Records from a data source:
* * *

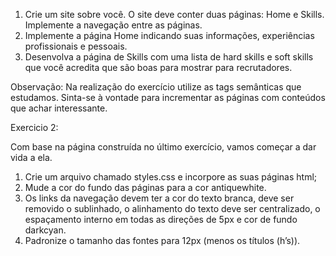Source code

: 1. Crie um site sobre você. O site deve conter duas páginas: Home e Skills. Implemente a navegação entre as páginas.
2. Implemente a página Home indicando suas informações, experiências profissionais e pessoais.
3. Desenvolva a página de Skills com uma lista de hard skills e soft skills que você acredita que são boas para mostrar para recrutadores.

Observação: Na realização do exercício utilize as tags semânticas que estudamos. Sinta-se à vontade para incrementar as páginas com conteúdos que achar interessante.

Exercicio 2:

Com base na página construída no último exercício, vamos começar a dar vida a ela.

1. Crie um arquivo chamado styles.css e incorpore as suas páginas html;
2. Mude a cor do fundo das páginas para a cor antiquewhite.
3. Os links da navegação devem ter a cor do texto branca, deve ser removido o sublinhado, o alinhamento do texto deve ser centralizado, o espaçamento interno em todas as direções de 5px e cor de fundo darkcyan.
4. Padronize o tamanho das fontes para 12px (menos os títulos (h’s)).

* * *

## Action item
Could you retype every record above exactly, leaving the pictures out?

## Expected output
Source code

: 1. Crie um site sobre você. O site deve conter duas páginas: Home e Skills. Implemente a navegação entre as páginas.
2. Implemente a página Home indicando suas informações, experiências profissionais e pessoais.
3. Desenvolva a página de Skills com uma lista de hard skills e soft skills que você acredita que são boas para mostrar para recrutadores.

Observação: Na realização do exercício utilize as tags semânticas que estudamos. Sinta-se à vontade para incrementar as páginas com conteúdos que achar interessante.

Exercicio 2:

Com base na página construída no último exercício, vamos começar a dar vida a ela.

1. Crie um arquivo chamado styles.css e incorpore as suas páginas html;
2. Mude a cor do fundo das páginas para a cor antiquewhite.
3. Os links da navegação devem ter a cor do texto branca, deve ser removido o sublinhado, o alinhamento do texto deve ser centralizado, o espaçamento interno em todas as direções de 5px e cor de fundo darkcyan.
4. Padronize o tamanho das fontes para 12px (menos os títulos (h’s)).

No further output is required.